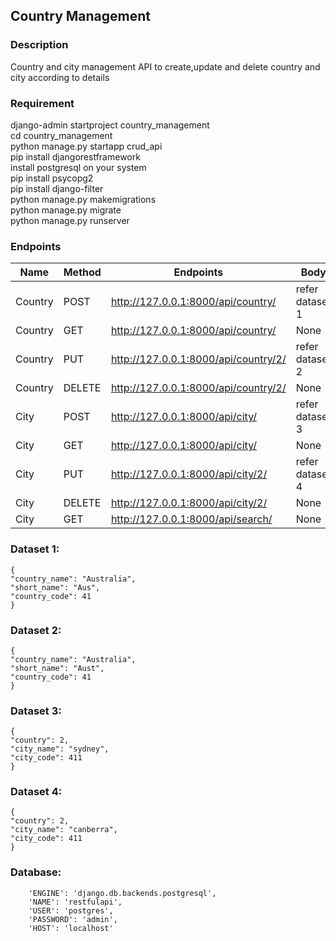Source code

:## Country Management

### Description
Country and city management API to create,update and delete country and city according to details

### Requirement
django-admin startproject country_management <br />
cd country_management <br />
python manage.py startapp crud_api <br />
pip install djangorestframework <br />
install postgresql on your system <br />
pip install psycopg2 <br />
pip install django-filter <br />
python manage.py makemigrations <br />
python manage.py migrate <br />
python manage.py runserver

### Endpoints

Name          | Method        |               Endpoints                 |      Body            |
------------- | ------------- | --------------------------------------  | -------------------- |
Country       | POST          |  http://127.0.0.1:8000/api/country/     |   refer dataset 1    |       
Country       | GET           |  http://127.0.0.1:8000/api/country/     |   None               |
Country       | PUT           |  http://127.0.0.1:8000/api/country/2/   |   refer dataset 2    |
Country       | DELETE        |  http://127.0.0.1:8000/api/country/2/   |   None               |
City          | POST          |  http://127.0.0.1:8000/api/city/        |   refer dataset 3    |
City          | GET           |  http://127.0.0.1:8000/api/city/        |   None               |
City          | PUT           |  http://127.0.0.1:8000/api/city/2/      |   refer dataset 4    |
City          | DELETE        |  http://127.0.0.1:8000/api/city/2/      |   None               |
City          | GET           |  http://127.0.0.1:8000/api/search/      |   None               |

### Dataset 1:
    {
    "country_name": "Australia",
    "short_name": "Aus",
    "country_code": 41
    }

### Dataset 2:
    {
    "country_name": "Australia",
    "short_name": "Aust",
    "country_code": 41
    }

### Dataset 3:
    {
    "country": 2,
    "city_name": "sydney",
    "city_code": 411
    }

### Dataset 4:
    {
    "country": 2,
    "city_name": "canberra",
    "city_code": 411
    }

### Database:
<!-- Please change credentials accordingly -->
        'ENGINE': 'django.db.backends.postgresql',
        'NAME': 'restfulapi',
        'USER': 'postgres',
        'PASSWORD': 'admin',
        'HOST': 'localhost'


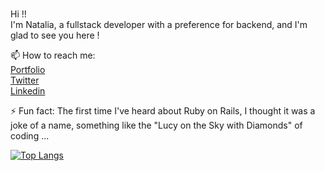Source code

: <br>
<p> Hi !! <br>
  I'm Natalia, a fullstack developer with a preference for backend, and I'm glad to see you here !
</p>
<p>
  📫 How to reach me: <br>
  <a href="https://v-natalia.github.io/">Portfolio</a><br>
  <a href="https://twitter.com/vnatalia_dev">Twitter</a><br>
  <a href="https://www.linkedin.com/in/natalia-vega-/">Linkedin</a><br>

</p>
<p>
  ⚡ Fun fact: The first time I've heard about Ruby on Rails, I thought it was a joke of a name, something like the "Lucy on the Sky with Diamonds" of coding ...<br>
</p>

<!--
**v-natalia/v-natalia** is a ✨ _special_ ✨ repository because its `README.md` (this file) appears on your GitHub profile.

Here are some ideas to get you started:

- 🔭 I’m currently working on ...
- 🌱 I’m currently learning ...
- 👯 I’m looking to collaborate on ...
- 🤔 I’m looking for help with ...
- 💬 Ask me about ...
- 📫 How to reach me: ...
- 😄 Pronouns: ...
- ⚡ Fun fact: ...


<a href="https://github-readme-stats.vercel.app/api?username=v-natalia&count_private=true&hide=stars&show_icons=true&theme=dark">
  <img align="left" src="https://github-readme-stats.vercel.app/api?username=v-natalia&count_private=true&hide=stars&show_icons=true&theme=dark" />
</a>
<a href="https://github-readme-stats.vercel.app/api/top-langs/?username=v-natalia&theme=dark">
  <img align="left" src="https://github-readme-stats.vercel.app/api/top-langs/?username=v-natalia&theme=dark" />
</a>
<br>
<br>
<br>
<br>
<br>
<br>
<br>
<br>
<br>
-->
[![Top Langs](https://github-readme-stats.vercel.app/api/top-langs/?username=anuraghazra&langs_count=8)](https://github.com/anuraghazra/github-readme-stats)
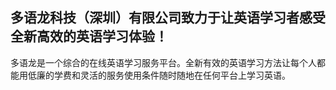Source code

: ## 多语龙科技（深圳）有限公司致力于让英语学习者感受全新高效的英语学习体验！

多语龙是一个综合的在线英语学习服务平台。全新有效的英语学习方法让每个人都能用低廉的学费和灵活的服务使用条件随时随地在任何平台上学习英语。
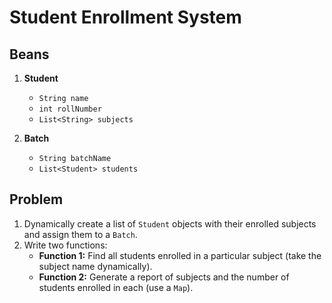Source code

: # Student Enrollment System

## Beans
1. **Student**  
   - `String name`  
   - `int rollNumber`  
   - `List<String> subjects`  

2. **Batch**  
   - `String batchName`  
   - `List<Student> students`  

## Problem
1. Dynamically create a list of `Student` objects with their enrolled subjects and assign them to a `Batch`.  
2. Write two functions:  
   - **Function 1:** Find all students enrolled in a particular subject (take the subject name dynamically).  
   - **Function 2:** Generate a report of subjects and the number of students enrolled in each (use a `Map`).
○ ○ ○ ○ ○ ○ ○
DESCRIPTION OF THE TASK:
The records above are to be repeated exactly, with the pictures left out.

TASK RESULT:
Source code

:## Country Management

### Description
Country and city management API to create,update and delete country and city according to details

### Requirement
django-admin startproject country_management <br />
cd country_management <br />
python manage.py startapp crud_api <br />
pip install djangorestframework <br />
install postgresql on your system <br />
pip install psycopg2 <br />
pip install django-filter <br />
python manage.py makemigrations <br />
python manage.py migrate <br />
python manage.py runserver

### Endpoints

Name          | Method        |               Endpoints                 |      Body            |
------------- | ------------- | --------------------------------------  | -------------------- |
Country       | POST          |  http://127.0.0.1:8000/api/country/     |   refer dataset 1    |       
Country       | GET           |  http://127.0.0.1:8000/api/country/     |   None               |
Country       | PUT           |  http://127.0.0.1:8000/api/country/2/   |   refer dataset 2    |
Country       | DELETE        |  http://127.0.0.1:8000/api/country/2/   |   None               |
City          | POST          |  http://127.0.0.1:8000/api/city/        |   refer dataset 3    |
City          | GET           |  http://127.0.0.1:8000/api/city/        |   None               |
City          | PUT           |  http://127.0.0.1:8000/api/city/2/      |   refer dataset 4    |
City          | DELETE        |  http://127.0.0.1:8000/api/city/2/      |   None               |
City          | GET           |  http://127.0.0.1:8000/api/search/      |   None               |

### Dataset 1:
    {
    "country_name": "Australia",
    "short_name": "Aus",
    "country_code": 41
    }

### Dataset 2:
    {
    "country_name": "Australia",
    "short_name": "Aust",
    "country_code": 41
    }

### Dataset 3:
    {
    "country": 2,
    "city_name": "sydney",
    "city_code": 411
    }

### Dataset 4:
    {
    "country": 2,
    "city_name": "canberra",
    "city_code": 411
    }

### Database:
<!-- Please change credentials accordingly -->
        'ENGINE': 'django.db.backends.postgresql',
        'NAME': 'restfulapi',
        'USER': 'postgres',
        'PASSWORD': 'admin',
        'HOST': 'localhost'


Source code

: <br>
<p> Hi !! <br>
  I'm Natalia, a fullstack developer with a preference for backend, and I'm glad to see you here !
</p>
<p>
  📫 How to reach me: <br>
  <a href="https://v-natalia.github.io/">Portfolio</a><br>
  <a href="https://twitter.com/vnatalia_dev">Twitter</a><br>
  <a href="https://www.linkedin.com/in/natalia-vega-/">Linkedin</a><br>

</p>
<p>
  ⚡ Fun fact: The first time I've heard about Ruby on Rails, I thought it was a joke of a name, something like the "Lucy on the Sky with Diamonds" of coding ...<br>
</p>

<!--
**v-natalia/v-natalia** is a ✨ _special_ ✨ repository because its `README.md` (this file) appears on your GitHub profile.

Here are some ideas to get you started:

- 🔭 I’m currently working on ...
- 🌱 I’m currently learning ...
- 👯 I’m looking to collaborate on ...
- 🤔 I’m looking for help with ...
- 💬 Ask me about ...
- 📫 How to reach me: ...
- 😄 Pronouns: ...
- ⚡ Fun fact: ...


<a href="https://github-readme-stats.vercel.app/api?username=v-natalia&count_private=true&hide=stars&show_icons=true&theme=dark">
  <img align="left" src="https://github-readme-stats.vercel.app/api?username=v-natalia&count_private=true&hide=stars&show_icons=true&theme=dark" />
</a>
<a href="https://github-readme-stats.vercel.app/api/top-langs/?username=v-natalia&theme=dark">
  <img align="left" src="https://github-readme-stats.vercel.app/api/top-langs/?username=v-natalia&theme=dark" />
</a>
<br>
<br>
<br>
<br>
<br>
<br>
<br>
<br>
<br>
-->
[![Top Langs](https://github-readme-stats.vercel.app/api/top-langs/?username=anuraghazra&langs_count=8)](https://github.com/anuraghazra/github-readme-stats)
Source code

: ## 多语龙科技（深圳）有限公司致力于让英语学习者感受全新高效的英语学习体验！

多语龙是一个综合的在线英语学习服务平台。全新有效的英语学习方法让每个人都能用低廉的学费和灵活的服务使用条件随时随地在任何平台上学习英语。
Source code

: # Student Enrollment System

## Beans
1. **Student**  
   - `String name`  
   - `int rollNumber`  
   - `List<String> subjects`  

2. **Batch**  
   - `String batchName`  
   - `List<Student> students`  

## Problem
1. Dynamically create a list of `Student` objects with their enrolled subjects and assign them to a `Batch`.  
2. Write two functions:  
   - **Function 1:** Find all students enrolled in a particular subject (take the subject name dynamically).  
   - **Function 2:** Generate a report of subjects and the number of students enrolled in each (use a `Map`).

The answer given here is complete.